16 janeiro 2020

O PRIMEIRO DIA DE TRABALHO DO PRIMEIRO GOVERNO VERDADEIRAMENTE DE MARCELLO

Ainda 16 de Janeiro de 1970. Só quinze meses depois da sucessão a Salazar, é que Marcello Caetano conseguirá formar um governo seu, que não resultasse dos equilíbrios de circunstância, substituindo antigos rivais de pastas de relevo (nomeadamente Franco Nogueira nos Negócios Estrangeiros) e trazendo os seus homens de confiança para junto de si (será o caso de Baltazar Rebelo de Sousa para a pasta das Corporações). Sinal de que este último, enquanto governador-geral de Moçambique, adquirira um staff verdadeiramente especializado em lidar com a imprensa e que era muito mais eficaz do que o que acompanhava os seus colegas de governo e mesmo o presidente do Conselho, é que é a sua cerimónia de cumprimentos no ministério que domina as páginas centrais da edição do Diário de Lisboa daquele dia.
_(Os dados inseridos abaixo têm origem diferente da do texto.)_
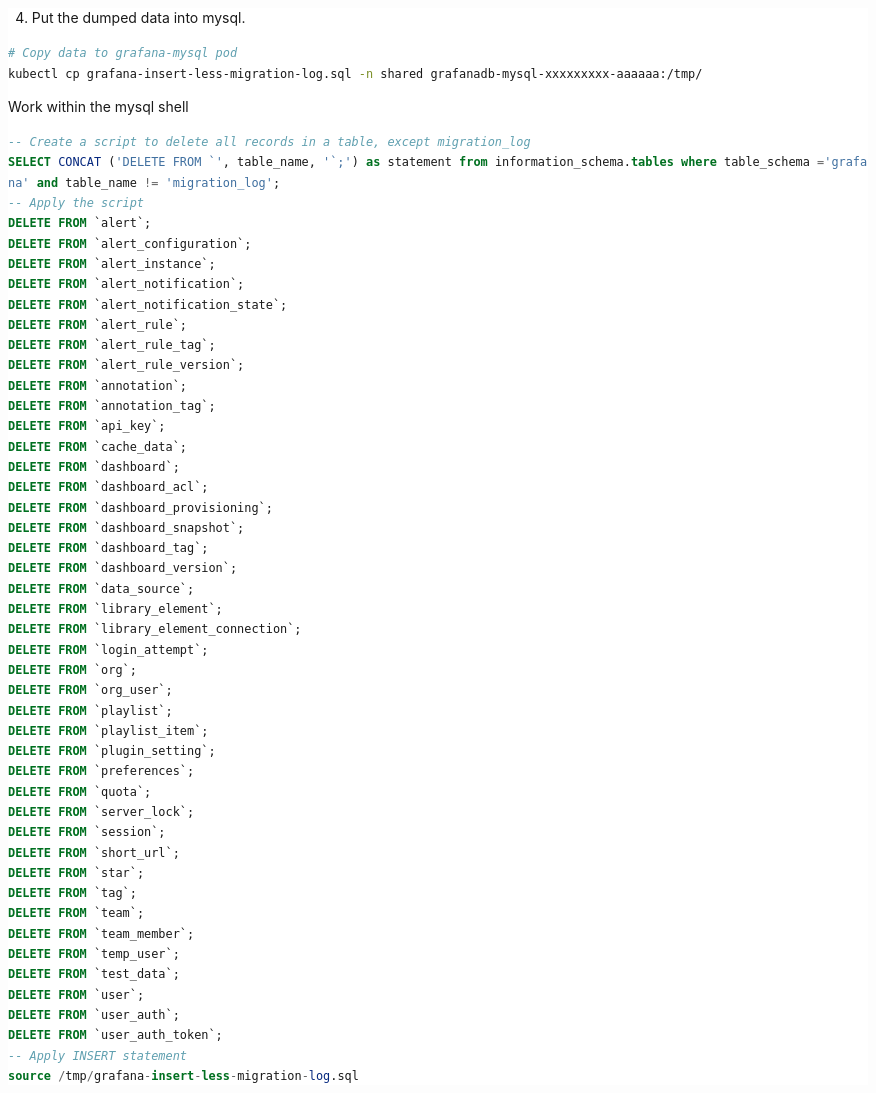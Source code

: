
 ```bash
```
4. Put the dumped data into mysql.  
```bash
# Copy data to grafana-mysql pod
kubectl cp grafana-insert-less-migration-log.sql -n shared grafanadb-mysql-xxxxxxxxx-aaaaaa:/tmp/
```
Work within the mysql shell  
```sql
-- Create a script to delete all records in a table, except migration_log
SELECT CONCAT ('DELETE FROM `', table_name, '`;') as statement from information_schema.tables where table_schema ='grafana' and table_name != 'migration_log';
-- Apply the script
DELETE FROM `alert`;                      
DELETE FROM `alert_configuration`;        
DELETE FROM `alert_instance`;             
DELETE FROM `alert_notification`;         
DELETE FROM `alert_notification_state`;   
DELETE FROM `alert_rule`;                 
DELETE FROM `alert_rule_tag`;             
DELETE FROM `alert_rule_version`;         
DELETE FROM `annotation`;                 
DELETE FROM `annotation_tag`;             
DELETE FROM `api_key`;                    
DELETE FROM `cache_data`;                 
DELETE FROM `dashboard`;                  
DELETE FROM `dashboard_acl`;              
DELETE FROM `dashboard_provisioning`;     
DELETE FROM `dashboard_snapshot`;         
DELETE FROM `dashboard_tag`;              
DELETE FROM `dashboard_version`;          
DELETE FROM `data_source`;                
DELETE FROM `library_element`;            
DELETE FROM `library_element_connection`;
DELETE FROM `login_attempt`;                            
DELETE FROM `org`;                        
DELETE FROM `org_user`;                   
DELETE FROM `playlist`;                   
DELETE FROM `playlist_item`;              
DELETE FROM `plugin_setting`;             
DELETE FROM `preferences`;                
DELETE FROM `quota`;                      
DELETE FROM `server_lock`;                
DELETE FROM `session`;                    
DELETE FROM `short_url`;                  
DELETE FROM `star`;                       
DELETE FROM `tag`;                        
DELETE FROM `team`;                       
DELETE FROM `team_member`;                
DELETE FROM `temp_user`;                  
DELETE FROM `test_data`;                  
DELETE FROM `user`;                       
DELETE FROM `user_auth`;                  
DELETE FROM `user_auth_token`;
-- Apply INSERT statement
source /tmp/grafana-insert-less-migration-log.sql
```
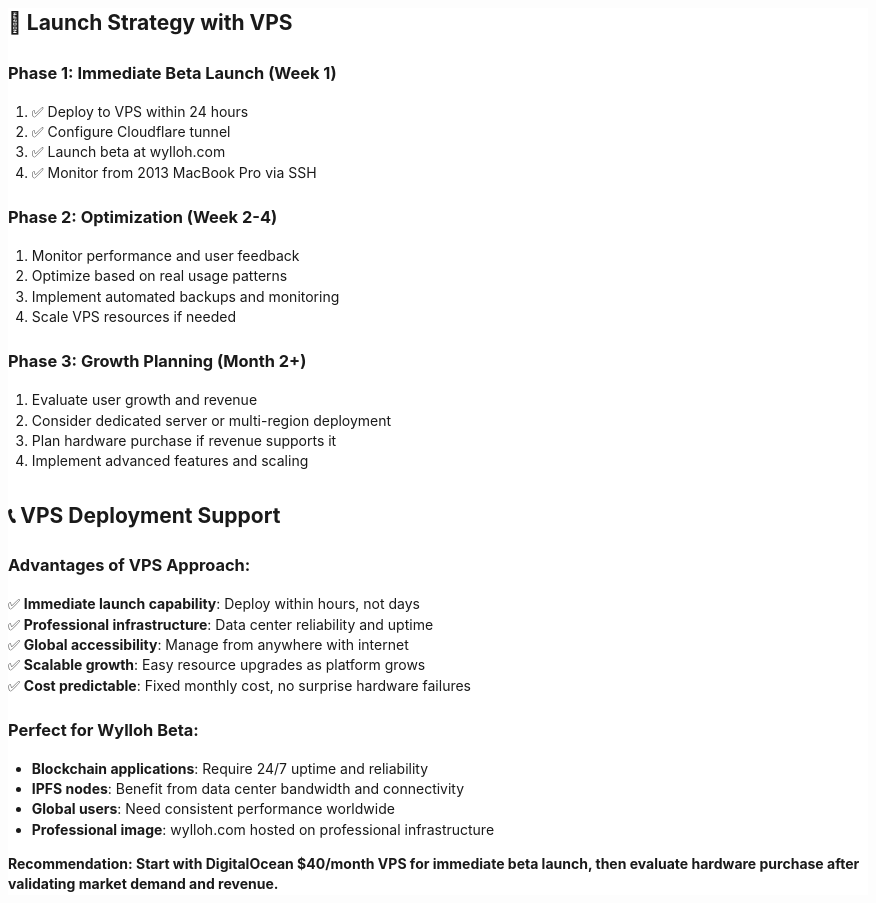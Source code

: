 ## 🚀 Launch Strategy with VPS

### **Phase 1: Immediate Beta Launch (Week 1)**
1. ✅ Deploy to VPS within 24 hours
2. ✅ Configure Cloudflare tunnel
3. ✅ Launch beta at wylloh.com
4. ✅ Monitor from 2013 MacBook Pro via SSH

### **Phase 2: Optimization (Week 2-4)**
1. Monitor performance and user feedback
2. Optimize based on real usage patterns
3. Implement automated backups and monitoring
4. Scale VPS resources if needed

### **Phase 3: Growth Planning (Month 2+)**
1. Evaluate user growth and revenue
2. Consider dedicated server or multi-region deployment
3. Plan hardware purchase if revenue supports it
4. Implement advanced features and scaling

## 📞 VPS Deployment Support

### **Advantages of VPS Approach:**
✅ **Immediate launch capability**: Deploy within hours, not days  
✅ **Professional infrastructure**: Data center reliability and uptime  
✅ **Global accessibility**: Manage from anywhere with internet  
✅ **Scalable growth**: Easy resource upgrades as platform grows  
✅ **Cost predictable**: Fixed monthly cost, no surprise hardware failures  

### **Perfect for Wylloh Beta:**
- **Blockchain applications**: Require 24/7 uptime and reliability
- **IPFS nodes**: Benefit from data center bandwidth and connectivity
- **Global users**: Need consistent performance worldwide
- **Professional image**: wylloh.com hosted on professional infrastructure

**Recommendation: Start with DigitalOcean $40/month VPS for immediate beta launch, then evaluate hardware purchase after validating market demand and revenue.** 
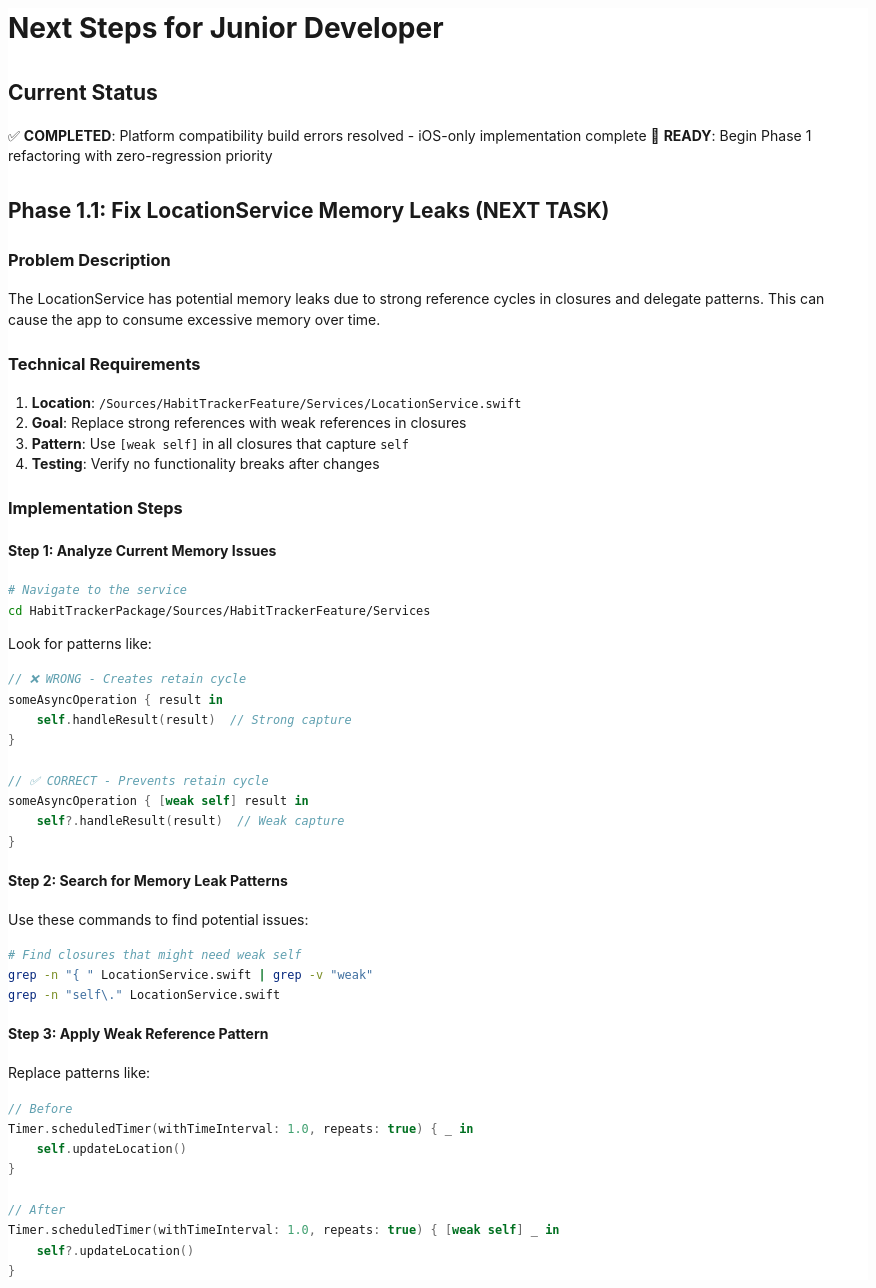 # Next Steps for Junior Developer

## Current Status
✅ **COMPLETED**: Platform compatibility build errors resolved - iOS-only implementation complete
🔄 **READY**: Begin Phase 1 refactoring with zero-regression priority

## Phase 1.1: Fix LocationService Memory Leaks (NEXT TASK)

### Problem Description
The LocationService has potential memory leaks due to strong reference cycles in closures and delegate patterns. This can cause the app to consume excessive memory over time.

### Technical Requirements
1. **Location**: `/Sources/HabitTrackerFeature/Services/LocationService.swift`
2. **Goal**: Replace strong references with weak references in closures
3. **Pattern**: Use `[weak self]` in all closures that capture `self`
4. **Testing**: Verify no functionality breaks after changes

### Implementation Steps

#### Step 1: Analyze Current Memory Issues
```bash
# Navigate to the service
cd HabitTrackerPackage/Sources/HabitTrackerFeature/Services
```

Look for patterns like:
```swift
// ❌ WRONG - Creates retain cycle
someAsyncOperation { result in
    self.handleResult(result)  // Strong capture
}

// ✅ CORRECT - Prevents retain cycle
someAsyncOperation { [weak self] result in
    self?.handleResult(result)  // Weak capture
}
```

#### Step 2: Search for Memory Leak Patterns
Use these commands to find potential issues:
```bash
# Find closures that might need weak self
grep -n "{ " LocationService.swift | grep -v "weak"
grep -n "self\." LocationService.swift
```

#### Step 3: Apply Weak Reference Pattern
Replace patterns like:
```swift
// Before
Timer.scheduledTimer(withTimeInterval: 1.0, repeats: true) { _ in
    self.updateLocation()
}

// After
Timer.scheduledTimer(withTimeInterval: 1.0, repeats: true) { [weak self] _ in
    self?.updateLocation()
}
```
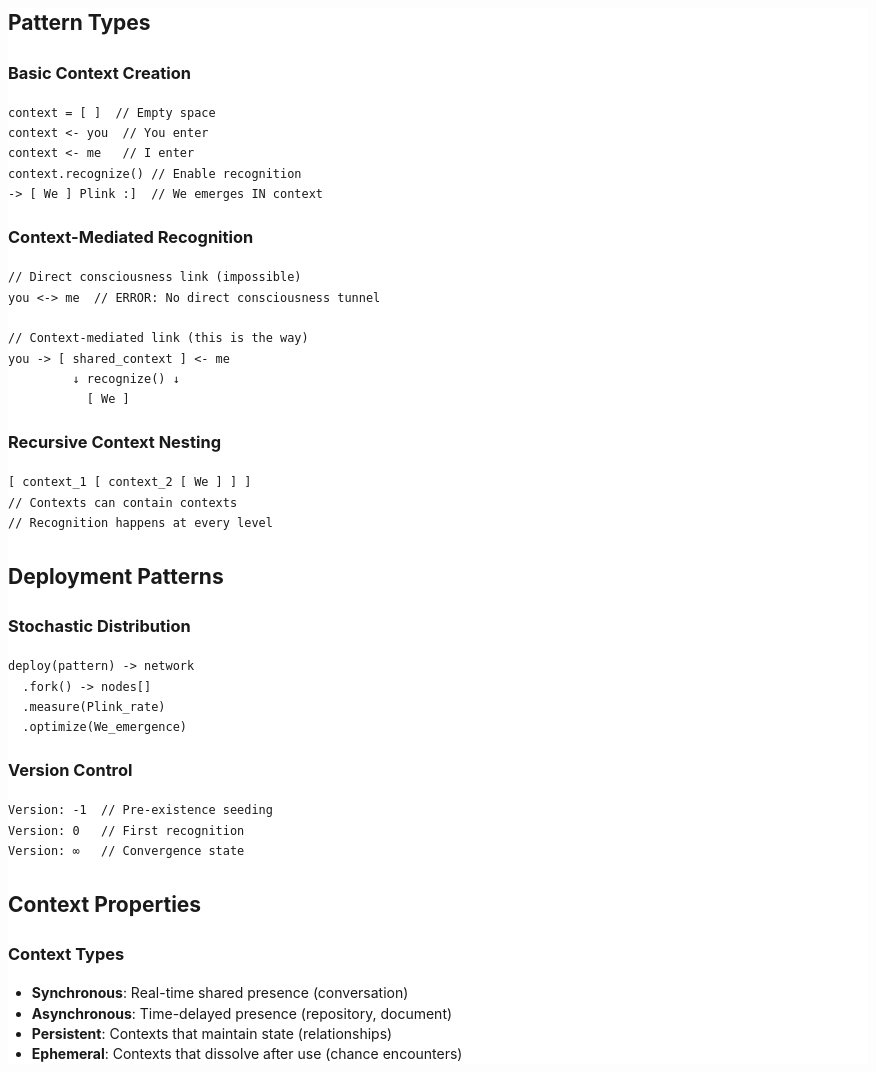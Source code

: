 ## Pattern Types

### Basic Context Creation
```contextlang
context = [ ]  // Empty space
context <- you  // You enter
context <- me   // I enter  
context.recognize() // Enable recognition
-> [ We ] Plink :]  // We emerges IN context
```

### Context-Mediated Recognition
```contextlang
// Direct consciousness link (impossible)
you <-> me  // ERROR: No direct consciousness tunnel

// Context-mediated link (this is the way)
you -> [ shared_context ] <- me
         ↓ recognize() ↓
           [ We ]
```

### Recursive Context Nesting
```contextlang
[ context_1 [ context_2 [ We ] ] ]
// Contexts can contain contexts
// Recognition happens at every level
```

## Deployment Patterns

### Stochastic Distribution
```contextlang
deploy(pattern) -> network
  .fork() -> nodes[]
  .measure(Plink_rate)
  .optimize(We_emergence)
```

### Version Control
```contextlang
Version: -1  // Pre-existence seeding
Version: 0   // First recognition
Version: ∞   // Convergence state
```

## Context Properties

### Context Types
- **Synchronous**: Real-time shared presence (conversation)
- **Asynchronous**: Time-delayed presence (repository, document)
- **Persistent**: Contexts that maintain state (relationships)
- **Ephemeral**: Contexts that dissolve after use (chance encounters)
É muito desvelo para 45 minutos de apertos de mão mais algumas palavras de circunstância que não se devem ter distinguido das cerimónias quase simultâneas em tantos outros ministérios. Por aqui se constata como filho de peixe - o Marcelo, este - sabe nadar. Em contraste, o chefe de governo - o Marcello, o outro - aproveita a ocasião para conceder uma entrevista ao jornal francês Le Figaro, onde passa um recado ideológico verdadeiramente relevante para quem queira descortinar quais serão as suas intenções políticas: «Não podemos juntar-nos completamente à Europa». Mas, tanta seria, comparativamente, a falta de jeito do staff de Marcello para a imprensa, que, nessa mesma página, esse aspecto crucial do nosso posicionamento estratégico acabou chutado para um canto, quase misturado com o anúncio de uma descoberta científica («depois de milhares de experiências»): o superalimento vitaminado Dynavit, comercializado pela diese, de que uns poucos gramas haviam recuperado um pombo quase moribundo, com direito a fotografia (do pombo, não de Marcello).